Which isn’t to say data — even “big data” — doesn’t have its uses. Just that one should be incredibly careful about using data to incentivize (or evaluate) individuals. “Organizations need to be very thoughtful in how they collect, evaluate, and act on these data. For these types of approaches to be successful, there needs to be a foundation of trust between management and employees,” Hoffman believes. “Using aggregated, big data to identify patterns of interaction or team dynamics that lead to better performance seems to be very reasonable. If the organization is using these data to learn and identify best practices and then these best practices are subsequently taught to others – this seems like a great use of these data.”
“But, if there is any suspicion that these data will be used to single out and punish certain employees, then you start to have a crack in the trust foundation which, I believe, could lead to a number of unintended consequences,” he warns.
Big Data and Bias
The danger that data may turn your workplace into an adversarial game, weakening your team’s esprit de corps and shifting the focus from outcomes that truly matter, isn’t the only danger experts fret about when it comes to deluge of data washing over organizations. Using data for hiring raises other troubling questions, as INSEAD professor Herminia Ibarra pointed out recently in an article for the Harvard Business Review Blog Network.
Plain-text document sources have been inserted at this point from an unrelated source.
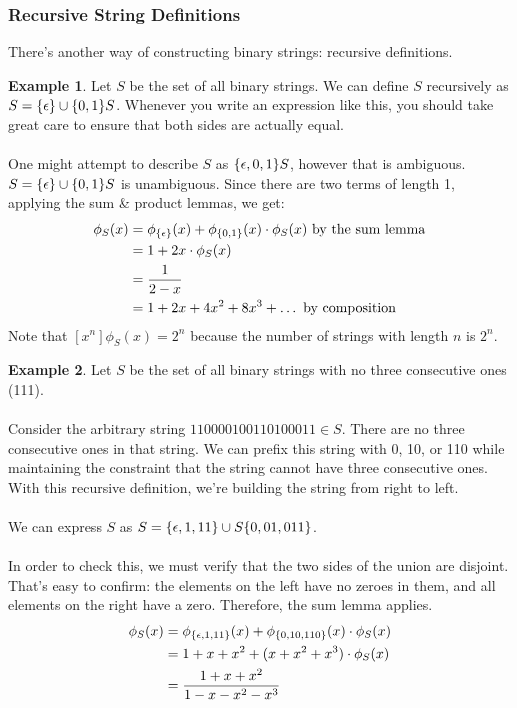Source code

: \documentclass[]{article}
\theoremstyle{definition}
\newtheorem{ex}{Example}[section]
\newcommand{\lecture}[1]{\marginpar{{\footnotesize $\leftarrow$ \underline{#1}}}}
\DeclarePairedDelimiter{\set}{\lbrace}{\rbrace}
\begin{document}
			\subsubsection{Recursive String Definitions}
				There's another way of constructing binary strings: recursive definitions.
				\begin{ex} \lecture{February 1, 2013}
					Let $S$ be the set of all binary strings. We can define $S$ recursively as $S = \set{\epsilon } \cup \set{0, 1} S$. Whenever you write an expression like this, you should take great care to ensure that both sides are actually equal.
					\\ \\
					One might attempt to describe $S$ as $\set{\epsilon, 0, 1 }S$, however that is ambiguous. $S = \set{\epsilon } \cup \set{0, 1 } S$ is unambiguous. Since there are two terms of length 1, applying the sum \& product lemmas, we get:
					\begin{align*}
						\phi_S(x) &= \phi_{\set{\epsilon}}(x) + \phi_{\set{0, 1}}(x) \cdot \phi_S(x) \text{ by the sum lemma} \\
						&= 1 + 2x \cdot \phi_S(x) \\
						&= \frac{1}{2 - x} \\
						&= 1 + 2x + 4x^2 + 8x^3 + \ldots \text{ by composition}
					\end{align*}
					Note that $[x^n]\phi_S(x) = 2^n$ because the number of strings with length $n$ is $2^n$.
				\end{ex}

				\begin{ex}
					Let $S$ be the set of all binary strings with no three consecutive ones (111).
					\\ \\
					Consider the arbitrary string $110000100110100011 \in S$. There are no three consecutive ones in that string. We can prefix this string with 0, 10, or 110 while maintaining the constraint that the string cannot have three consecutive ones. With this recursive definition, we're building the string from right to left.
					\\ \\
					We can express $S$ as $S = \set{\epsilon, 1, 11 } \cup S\set{0, 01, 011}$.
					\\ \\
					In order to check this, we must verify that the two sides of the union are disjoint. That's easy to confirm: the elements on the left have no zeroes in them, and all elements on the right have a zero. Therefore, the sum lemma applies.
					\begin{align*}
						\phi_S(x) &= \phi_{\set{\epsilon, 1, 11}}(x) + \phi_{\set{0, 10, 110}}(x) \cdot \phi_S(x) \\
						&= 1 + x + x^2 + (x + x^2 + x^3) \cdot \phi_S(x) \\
						&= \frac{1 + x + x^2}{1 - x - x^2 - x^3}
					\end{align*}
				\end{ex}
\end{document}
“The beauty (and danger) of big data is that it’s not limited to the tests a person takes voluntarily as part of the hiring process—it can also scour our digital traces to find leading indicators correlated with on-the job performance. The vast number of data points that miners marshall afford them surgical precision in discerning which attributes correlate best with success in different jobs,” she writes. Combing the data for correlations between personal attributes and performance turns up all sort of unexpected findings, apparently, including one startup’s startling finding that the best predictor of coding prowess was a love of a particular Japanese website.
Cover that conclusion in data and it looks like science. State it without the numbers and you have an old-fashioned stereotype. “What is the difference between the pattern recognition afforded by big data, and profiling on the basis of gender, race or class?” Ibara asks.
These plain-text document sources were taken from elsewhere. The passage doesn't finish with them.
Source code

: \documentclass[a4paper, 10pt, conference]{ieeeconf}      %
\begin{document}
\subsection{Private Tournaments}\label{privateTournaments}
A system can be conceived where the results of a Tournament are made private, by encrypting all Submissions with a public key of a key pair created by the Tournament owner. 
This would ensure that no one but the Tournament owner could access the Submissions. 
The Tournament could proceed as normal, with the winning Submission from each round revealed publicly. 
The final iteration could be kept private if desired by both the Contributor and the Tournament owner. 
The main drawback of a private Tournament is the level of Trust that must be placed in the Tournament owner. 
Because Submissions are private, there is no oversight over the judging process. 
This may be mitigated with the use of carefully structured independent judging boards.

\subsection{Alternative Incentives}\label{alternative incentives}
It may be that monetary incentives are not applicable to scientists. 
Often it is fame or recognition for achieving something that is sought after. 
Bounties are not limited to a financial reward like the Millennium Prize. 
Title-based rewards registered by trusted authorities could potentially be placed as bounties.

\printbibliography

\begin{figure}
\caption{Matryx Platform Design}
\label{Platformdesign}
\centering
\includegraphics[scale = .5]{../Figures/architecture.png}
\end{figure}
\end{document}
She may be worried that big data will reinforce bias and shut out candidates that that don’t match companies’ pre-existing patterns of success, but not everyone thinks thing will play out that way. Don Peck, who wrote a lengthy article on people analytics for The Atlantic, reports coming away from the experience cautiously optimistic. He began reporting “worried that people analytics, if it worked at all, would only widen the divergent arcs of our professional lives, further gilding the path of the meritocratic elite from cradle to grave, and shutting out some workers more definitively. But I now believe the opposite is likely to happen,” he writes.
Companies already profile and suffer from bias. Now at least they’ll be looking at more variables than where you went to school and the jobs that educational background helped you gain access to, he hopes — but it’s only a hope. The truth is the science is too new to tell. Perhaps, then, Ibarra’s conclusion is the soundest: “Before we go whole hog on our embrace of this evidence-based revolution, shouldn’t we follow its tenets by actually conducting some studies about the diversity dynamics of this brave new world of talent management?”